[Source texts of formatted documents]
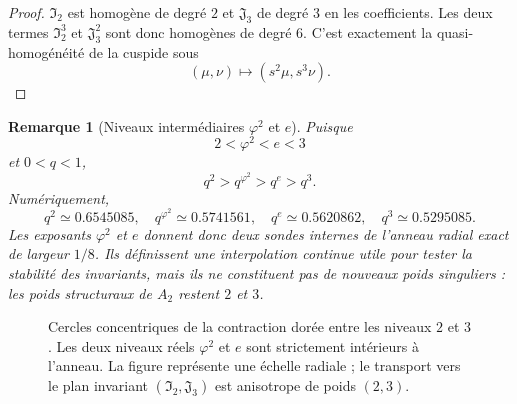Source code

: \documentclass[11pt,a4paper]{article}
\newtheorem{remark}[theorem]{Remarque}
\newcommand{\ph}{\varphi}
\begin{document}
\begin{proof}
$\mathfrak I_2$ est homogène de degré $2$ et $\mathfrak J_3$ de degré $3$ en les coefficients. Les deux termes $\mathfrak I_2^3$ et $\mathfrak J_3^2$ sont donc homogènes de degré $6$. C'est exactement la quasi-homogénéité de la cuspide sous
\[
 (\mu,\nu)\mapsto(s^2\mu,s^3\nu).
\]
\end{proof}

\begin{remark}[Niveaux intermédiaires $\ph^2$ et $e$]
Puisque
\[
 2<\ph^2<e<3
\]
et $0<q<1$,
\[
 q^2>q^{\ph^2}>q^e>q^3.
\]
Numériquement,
\[
 q^2\simeq0.6545085,\quad
 q^{\ph^2}\simeq0.5741561,\quad
 q^e\simeq0.5620862,\quad
 q^3\simeq0.5295085.
\]
Les exposants $\ph^2$ et $e$ donnent donc deux sondes internes de l'anneau radial exact de largeur $1/8$. Ils définissent une interpolation continue utile pour tester la stabilité des invariants, mais ils ne constituent pas de nouveaux poids singuliers : les poids structuraux de $A_2$ restent $2$ et $3$.
\end{remark}

\begin{figure}[htbp]
\centering
{}
\caption{Cercles concentriques de la contraction dorée entre les niveaux $2$ et $3$. Les deux niveaux réels $\ph^2$ et $e$ sont strictement intérieurs à l'anneau. La figure représente une échelle radiale ; le transport vers le plan invariant $(\mathfrak I_2,\mathfrak J_3)$ est anisotrope de poids $(2,3)$.}
\label{fig:golden-concentric-A2}
\end{figure}
\end{document}
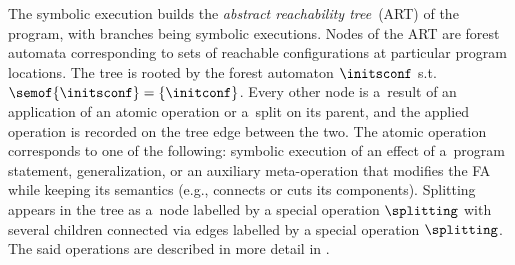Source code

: %
%
%
The symbolic execution builds the
\emph{abstract reachability tree}~(ART) of the program, with branches being symbolic executions.
Nodes of the ART are forest automata corresponding to sets of reachable configurations
at particular program locations.
The tree is rooted by the forest automaton $\initsconf$ s.t. $\semof{\initsconf} = \{\initconf\}$. 
Every other node is a~result of an application of an atomic operation or
a~split on its parent,
and the applied operation is recorded on the tree edge between the two.
The atomic operation corresponds to one of the following: symbolic execution of an effect of
a~program statement, generalization, or an auxiliary meta-operation that modifies
the FA while keeping its semantics (e.g., connects or cuts its components).
Splitting appears in the tree as a~node labelled by a special operation $\splitting$ with several children connected via edges labelled by a special operation $\splitting$. 
The said operations are described in more detail in .
%
%
%
%



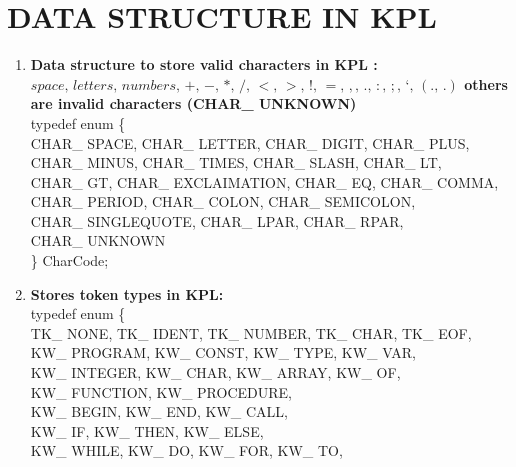 \documentclass[12pt, a4paper]{report}
\begin{document}
		\section{DATA STRUCTURE IN KPL}
			\begin{enumerate}
				\item \textbf{Data structure to store valid characters in KPL : $space,\, letters,\, numbers,\, +,\, -,\, *,\, /,\, <,\, >,\, ! ,\, =,\, , ,\, . ,\, : ,\, ; ,\, ‘ ,\, (. ,\, .)$ others are invalid characters (CHAR\_ UNKNOWN)}\\ \newline
					typedef enum \{\\
          CHAR\_ SPACE, CHAR\_ LETTER, CHAR\_ DIGIT, CHAR\_ PLUS,\\            
          CHAR\_ MINUS, CHAR\_ TIMES, CHAR\_ SLASH, CHAR\_ LT, \\
          CHAR\_ GT, CHAR\_ EXCLAIMATION, CHAR\_ EQ, CHAR\_ COMMA,\\
          CHAR\_ PERIOD, CHAR\_ COLON, CHAR\_ SEMICOLON, \\  
          CHAR\_ SINGLEQUOTE, CHAR\_ LPAR, CHAR\_ RPAR,  \\
          CHAR\_ UNKNOWN  \\
      \} CharCode;
				\item \textbf{Stores token types in KPL:}\\ \newline
				typedef enum \{\\
            TK\_ NONE, TK\_ IDENT, TK\_ NUMBER, TK\_ CHAR, TK\_ EOF,\\
            KW\_ PROGRAM, KW\_ CONST, KW\_ TYPE, KW\_ VAR,\\
            KW\_ INTEGER, KW\_ CHAR, KW\_ ARRAY, KW\_ OF, \\
            KW\_ FUNCTION, KW\_ PROCEDURE,\\
            KW\_ BEGIN, KW\_ END, KW\_ CALL,\\
            KW\_ IF, KW\_ THEN, KW\_ ELSE,\\
            KW\_ WHILE, KW\_ DO, KW\_ FOR, KW\_ TO,\\


\end{enumerate}
\end{document}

## Your goal:
An exact copy of the entries, minus the pictures, is what's needed here.

## Solution to the problem:
Source code

: \documentclass[11pt,a4paper]{article}
\newtheorem{remark}[theorem]{Remarque}
\newcommand{\ph}{\varphi}
\begin{document}
\begin{proof}
$\mathfrak I_2$ est homogène de degré $2$ et $\mathfrak J_3$ de degré $3$ en les coefficients. Les deux termes $\mathfrak I_2^3$ et $\mathfrak J_3^2$ sont donc homogènes de degré $6$. C'est exactement la quasi-homogénéité de la cuspide sous
\[
 (\mu,\nu)\mapsto(s^2\mu,s^3\nu).
\]
\end{proof}

\begin{remark}[Niveaux intermédiaires $\ph^2$ et $e$]
Puisque
\[
 2<\ph^2<e<3
\]
et $0<q<1$,
\[
 q^2>q^{\ph^2}>q^e>q^3.
\]
Numériquement,
\[
 q^2\simeq0.6545085,\quad
 q^{\ph^2}\simeq0.5741561,\quad
 q^e\simeq0.5620862,\quad
 q^3\simeq0.5295085.
\]
Les exposants $\ph^2$ et $e$ donnent donc deux sondes internes de l'anneau radial exact de largeur $1/8$. Ils définissent une interpolation continue utile pour tester la stabilité des invariants, mais ils ne constituent pas de nouveaux poids singuliers : les poids structuraux de $A_2$ restent $2$ et $3$.
\end{remark}

\begin{figure}[htbp]
\centering
{}
\caption{Cercles concentriques de la contraction dorée entre les niveaux $2$ et $3$. Les deux niveaux réels $\ph^2$ et $e$ sont strictement intérieurs à l'anneau. La figure représente une échelle radiale ; le transport vers le plan invariant $(\mathfrak I_2,\mathfrak J_3)$ est anisotrope de poids $(2,3)$.}
\label{fig:golden-concentric-A2}
\end{figure}
\end{document}
Source code

: %
%
%
The symbolic execution builds the
\emph{abstract reachability tree}~(ART) of the program, with branches being symbolic executions.
Nodes of the ART are forest automata corresponding to sets of reachable configurations
at particular program locations.
The tree is rooted by the forest automaton $\initsconf$ s.t. $\semof{\initsconf} = \{\initconf\}$. 
Every other node is a~result of an application of an atomic operation or
a~split on its parent,
and the applied operation is recorded on the tree edge between the two.
The atomic operation corresponds to one of the following: symbolic execution of an effect of
a~program statement, generalization, or an auxiliary meta-operation that modifies
the FA while keeping its semantics (e.g., connects or cuts its components).
Splitting appears in the tree as a~node labelled by a special operation $\splitting$ with several children connected via edges labelled by a special operation $\splitting$. 
The said operations are described in more detail in .
%
%
%
%



 \documentclass[12pt, a4paper]{report}
\begin{document}
		\section{DATA STRUCTURE IN KPL}
			\begin{enumerate}
				\item \textbf{Data structure to store valid characters in KPL : $space,\, letters,\, numbers,\, +,\, -,\, *,\, /,\, <,\, >,\, ! ,\, =,\, , ,\, . ,\, : ,\, ; ,\, ‘ ,\, (. ,\, .)$ others are invalid characters (CHAR\_ UNKNOWN)}\\ \newline
					typedef enum \{\\
          CHAR\_ SPACE, CHAR\_ LETTER, CHAR\_ DIGIT, CHAR\_ PLUS,\\            
          CHAR\_ MINUS, CHAR\_ TIMES, CHAR\_ SLASH, CHAR\_ LT, \\
          CHAR\_ GT, CHAR\_ EXCLAIMATION, CHAR\_ EQ, CHAR\_ COMMA,\\
          CHAR\_ PERIOD, CHAR\_ COLON, CHAR\_ SEMICOLON, \\  
          CHAR\_ SINGLEQUOTE, CHAR\_ LPAR, CHAR\_ RPAR,  \\
          CHAR\_ UNKNOWN  \\
      \} CharCode;
				\item \textbf{Stores token types in KPL:}\\ \newline
				typedef enum \{\\
            TK\_ NONE, TK\_ IDENT, TK\_ NUMBER, TK\_ CHAR, TK\_ EOF,\\
            KW\_ PROGRAM, KW\_ CONST, KW\_ TYPE, KW\_ VAR,\\
            KW\_ INTEGER, KW\_ CHAR, KW\_ ARRAY, KW\_ OF, \\
            KW\_ FUNCTION, KW\_ PROCEDURE,\\
            KW\_ BEGIN, KW\_ END, KW\_ CALL,\\
            KW\_ IF, KW\_ THEN, KW\_ ELSE,\\
            KW\_ WHILE, KW\_ DO, KW\_ FOR, KW\_ TO,\\


\end{enumerate}
\end{document}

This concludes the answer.